Trump’s hostility to Esper has its roots in the events of early June, when the now ousted defense secretary disassociated himself from the president’s threats to invoke the Insurrection Act and deploy regular Army troops in the streets to attack anti-police violence demonstrations.
Following Esper’s ouster, General Milley convened a meeting of the Joint Chiefs, and later the same day held a conference call with the US combat commanders. There is no doubt that he and others are putting out feelers to see who among the military brass would support Trump’s coup, and who would oppose it.
At a Veterans Day ceremony marking the opening of a new Army museum, Milley delivered a speech in which he pointedly stressed, “We are unique among militaries. We do not take an oath to a king or a queen, a tyrant or a dictator. We do not take an oath to an individual... We take an oath to the Constitution.”
An attack on Iran, whether against its civilian nuclear program or other strategic targets, could provide Trump with a kind of “December surprise” designed to shock public opinion and create political conditions for the consolidation of a presidential dictatorship.
That such an attack would undoubtedly provoke Iranian retaliation, threatening the lives of thousands of US troops deployed in the region, would be the desired outcome of such a provocation. Representing the most ruthless sections of the US ruling oligarchy, Trump has presided over the unnecessary deaths of a quarter of a million Americans from the COVID-19 pandemic.
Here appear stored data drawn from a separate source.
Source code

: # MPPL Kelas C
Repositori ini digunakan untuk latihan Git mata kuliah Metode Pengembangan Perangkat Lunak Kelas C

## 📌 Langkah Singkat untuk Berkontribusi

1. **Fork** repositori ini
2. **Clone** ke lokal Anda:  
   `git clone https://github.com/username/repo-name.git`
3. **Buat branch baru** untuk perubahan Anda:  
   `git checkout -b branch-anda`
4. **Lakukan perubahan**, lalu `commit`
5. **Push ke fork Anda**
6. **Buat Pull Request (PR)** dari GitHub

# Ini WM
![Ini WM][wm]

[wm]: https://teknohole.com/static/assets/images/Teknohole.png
Mass casualties among American military personnel in the Persian Gulf region would be a small price in terms of the administration’s political calculations.
Given such events, Biden and the Democratic Party could be counted upon to subordinate themselves the newly minted “wartime president.” The Democrats have consistently opposed the Trump administration from the right, charging that it has been “too soft” on Russia and China, while their reaction to the ominous shake-up at the Pentagon has been to warn that it could leave US imperialism vulnerable to “our enemies.”
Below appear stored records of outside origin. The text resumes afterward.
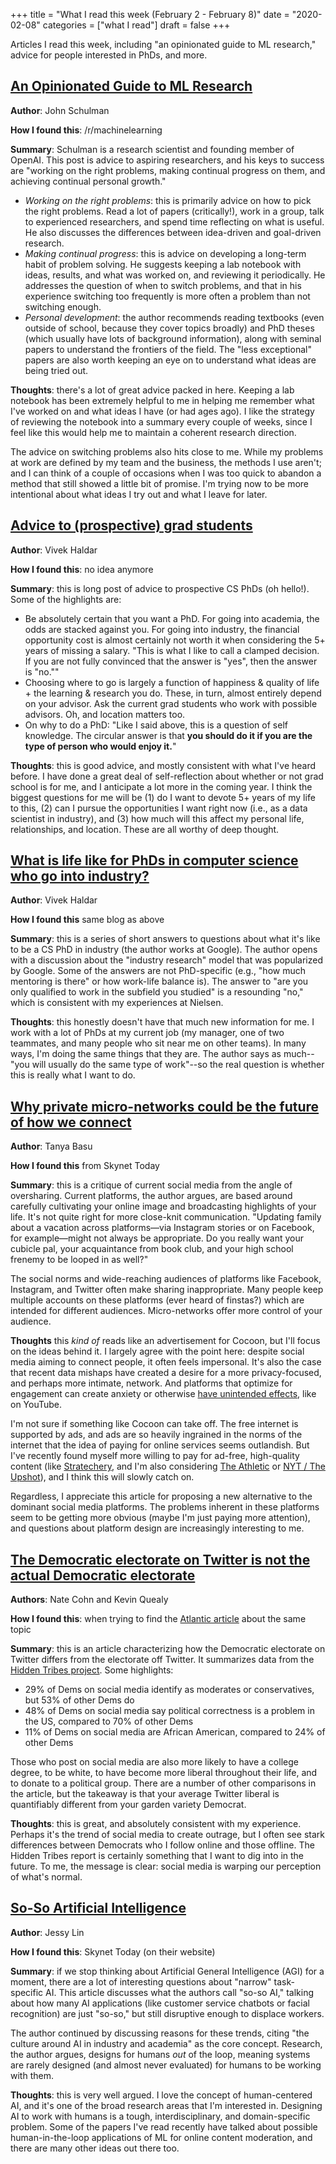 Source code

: +++
title = "What I read this week (February 2 - February 8)"
date = "2020-02-08"
categories = ["what I read"]
draft = false
+++

Articles I read this week, including "an opinionated guide to ML research," advice for people interested in PhDs, and more. <!--more-->

## [An Opinionated Guide to ML Research](http://joschu.net/blog/opinionated-guide-ml-research.html)
**Author**: John Schulman

**How I found this**: /r/machinelearning

**Summary**: Schulman is a research scientist and founding member of OpenAI. This post is advice to aspiring researchers, and his keys to success are "working on the right problems, making continual progress on them, and achieving continual personal growth."

 * *Working on the right problems*: this is primarily advice on how to pick the right problems. Read a lot of papers (critically!), work in a group, talk to experienced researchers, and spend time reflecting on what is useful. He also discusses the differences between idea-driven and goal-driven research.
 * *Making continual progress*: this is advice on developing a long-term habit of problem solving. He suggests keeping a lab notebook with ideas, results, and what was worked on, and reviewing it periodically. He addresses the question of when to switch problems, and that in his experience switching too frequently is more often a problem than not switching enough.
 * *Personal development*: the author recommends reading textbooks (even outside of school, because they cover topics broadly) and PhD theses (which usually have lots of background information), along with seminal papers to understand the frontiers of the field. The "less exceptional" papers are also worth keeping an eye on to understand what ideas are being tried out.

**Thoughts**: there's a lot of great advice packed in here. Keeping a lab notebook has been extremely helpful to me in helping me remember what I've worked on and what ideas I have (or had ages ago). I like the strategy of reviewing the notebook into a summary every couple of weeks, since I feel like this would help me to maintain a coherent research direction.

The advice on switching problems also hits close to me. While my problems at work are defined by my team and the business, the methods I use aren't; and I can think of a couple of occasions when I was too quick to abandon a method that still showed a little bit of promise. I'm trying now to be more intentional about what ideas I try out and what I leave for later.

## [Advice to (prospective) grad students](https://blog.vivekhaldar.com/post/25136762019/advice-to-prospective-grad-students)
**Author**: Vivek Haldar

**How I found this**: no idea anymore

**Summary**: this is long post of advice to prospective CS PhDs (oh hello!). Some of the highlights are:

 * Be absolutely certain that you want a PhD. For going into academia, the odds are stacked against you. For going into industry, the financial opportunity cost is almost certainly not worth it when considering the 5+ years of missing a salary. "This is what I like to call a clamped decision. If you are not fully convinced that the answer is "yes", then the answer is "no.""
 * Choosing where to go is largely a function of happiness & quality of life + the learning & research you do. These, in turn, almost entirely depend on your advisor. Ask the current grad students who work with possible advisors. Oh, and location matters too.
 * On why to do a PhD: "Like I said above, this is a question of self knowledge. The circular answer is that **you should do it if you are the type of person who would enjoy it.**"

**Thoughts**: this is good advice, and mostly consistent with what I've heard before. I have done a great deal of self-reflection about whether or not grad school is for me, and I anticipate a lot more in the coming year. I think the biggest questions for me will be (1) do I want to devote 5+ years of my life to this, (2) can I pursue the opportunities I want right now (i.e., as a data scientist in industry), and (3) how much will this affect my personal life, relationships, and location. These are all worthy of deep thought.

## [What is life like for PhDs in computer science who go into industry?](https://blog.vivekhaldar.com/post/29296581613/what-is-life-like-for-phds-in-computer-science-who)
**Author**: Vivek Haldar

**How I found this** same blog as above

**Summary**: this is a series of short answers to questions about what it's like to be a CS PhD in industry (the author works at Google). The author opens with a discussion about the "industry research" model that was popularized by Google. Some of the answers are not PhD-specific (e.g., "how much mentoring is there" or how work-life balance is). The answer to "are you only qualified to work in the subfield you studied" is a resounding "no," which is consistent with my experiences at Nielsen.

**Thoughts**: this honestly doesn't have that much new information for me. I work with a lot of PhDs at my current job (my manager, one of two teammates, and many people who sit near me on other teams). In many ways, I'm doing the same things that they are. The author says as much--"you will usually do the same type of work"--so the real question is whether this is really what I want to do.

## [Why private micro-networks could be the future of how we connect](https://www.technologyreview.com/s/615094/why-private-micro-networks-could-be-the-future-of-how-we-connect/)
**Author**: Tanya Basu

**How I found this** from Skynet Today

**Summary**: this is a critique of current social media from the angle of oversharing. Current platforms, the author argues, are based around carefully cultivating your online image and broadcasting highlights of your life. It's not quite right for more close-knit communication. "Updating family about a vacation across platforms—via Instagram stories or on Facebook, for example—might not always be appropriate. Do you really want your cubicle pal, your acquaintance from book club, and your high school frenemy to be looped in as well?"

The social norms and wide-reaching audiences of platforms like Facebook, Instagram, and Twitter often make sharing inappropriate. Many people keep multiple accounts on these platforms (ever heard of finstas?) which are intended for different audiences. Micro-networks offer more control of your audience.

**Thoughts** this *kind of* reads like an advertisement for Cocoon, but I'll focus on the ideas behind it. I largely agree with the point here: despite social media aiming to connect people, it often feels impersonal. It's also the case that recent data mishaps have created a desire for a more privacy-focused, and perhaps more intimate, network. And platforms that optimize for engagement can create anxiety or otherwise [have unintended effects](https://dl.acm.org/doi/abs/10.1145/3351095.3372879), like on YouTube.

I'm not sure if something like Cocoon can take off. The free internet is supported by ads, and ads are so heavily ingrained in the norms of the internet that the idea of paying for online services seems outlandish. But I've recently found myself more willing to pay for ad-free, high-quality content (like [Stratechery](https://stratechery.com/), and I'm also considering [The Athletic](https://theathletic.com/) or [NYT / The Upshot](https://www.nytimes.com/section/upshot)), and I think this will slowly catch on.

Regardless, I appreciate this article for proposing a new alternative to the dominant social media platforms. The problems inherent in these platforms seem to be getting more obvious (maybe I'm just paying more attention), and questions about platform design are increasingly interesting to me.

## [The Democratic electorate on Twitter is not the actual Democratic electorate](https://www.nytimes.com/interactive/2019/04/08/upshot/democratic-electorate-twitter-real-life.html)
**Authors**: Nate Cohn and Kevin Quealy

**How I found this**: when trying to find the [Atlantic article](https://www.theatlantic.com/international/archive/2020/01/jeremy-corbyn-labour-twitter-primary/604690/) about the same topic

**Summary**: this is an article characterizing how the Democratic electorate on Twitter differs from the electorate off Twitter. It summarizes data from the [Hidden Tribes project](https://hiddentribes.us/). Some highlights:

 * 29% of Dems on social media identify as moderates or conservatives, but 53% of other Dems do
 * 48% of Dems on social media say political correctness is a problem in the US, compared to 70% of other Dems
 * 11% of Dems on social media are African American, compared to 24% of other Dems

Those who post on social media are also more likely to have a college degree, to be white, to have become more liberal throughout their life, and to donate to a political group. There are a number of other comparisons in the article, but the takeaway is that your average Twitter liberal is quantifiably different from your garden variety Democrat.

**Thoughts**: this is great, and absolutely consistent with my experience. Perhaps it's the trend of social media to create outrage, but I often see stark differences between Democrats who I follow online and those offline. The Hidden Tribes report is certainly something that I want to dig into in the future. To me, the message is clear: social media is warping our perception of what's normal.

## [So-So Artificial Intelligence](https://www.skynettoday.com/editorials/so-so-ai)
**Author**: Jessy Lin

**How I found this**: Skynet Today (on their website)

**Summary**: if we stop thinking about Artificial General Intelligence (AGI) for a moment, there are a lot of interesting questions about "narrow" task-specific AI. This article discusses what the authors call "so-so AI," talking about how many AI applications (like customer service chatbots or facial recognition) are just "so-so," but still disruptive enough to displace workers.

The author continued by discussing reasons for these trends, citing "the culture around AI in industry and academia" as the core concept. Research, the author argues, designs for humans *out* of the loop, meaning systems are rarely designed (and almost never evaluated) for humans to be working with them. 

**Thoughts**: this is very well argued. I love the concept of human-centered AI, and it's one of the broad research areas that I'm interested in. Designing AI to work with humans is a tough, interdisciplinary, and domain-specific problem. Some of the papers I've read recently have talked about possible human-in-the-loop applications of ML for online content moderation, and there are many other ideas out there too.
In an interview with Germany’s Der Spiegel, retired Admiral James Stavridis, who held the post of NATO supreme allied commander Europe and worked as a senior Pentagon adviser, warned of “the great danger in this situation.”
The US president, he said, “has all options in his hands.” He continued: “He can order any kind of military operation, even an attack with nuclear weapons. In addition, there are now people at the top who have no experience and who will not stop him even from dangerous ideas. For example, Trump could escalate by having the US Navy patrol the international waters off China. He can even order targeted military strikes against his declared arch-enemy Iran.”
Underlying this danger, however, is not merely the plotting of Trump, but rather the insoluble crisis of US imperialism. At home, what remains of its democratic institutions is collapsing under the weight of unsustainable social inequality, while abroad, it has attempted over the course of decades—under Democratic and Republican administrations alike—to reverse the decline of its global hegemony by means of military aggression. These tendencies of development are coalescing into the unprecedented political crisis surrounding the 2020 election and its aftermath.
The fight against the threat of war and dictatorship cannot waged within the framework of the conflict between the Democrats, a party of Wall Street and the military-intelligence apparatus, and the Trump administration. It requires the independent political mobilization of the working class in the fight for a political general strike to defeat Trump’s dictatorial conspiracy and take forward the struggle for the socialist transformation of society.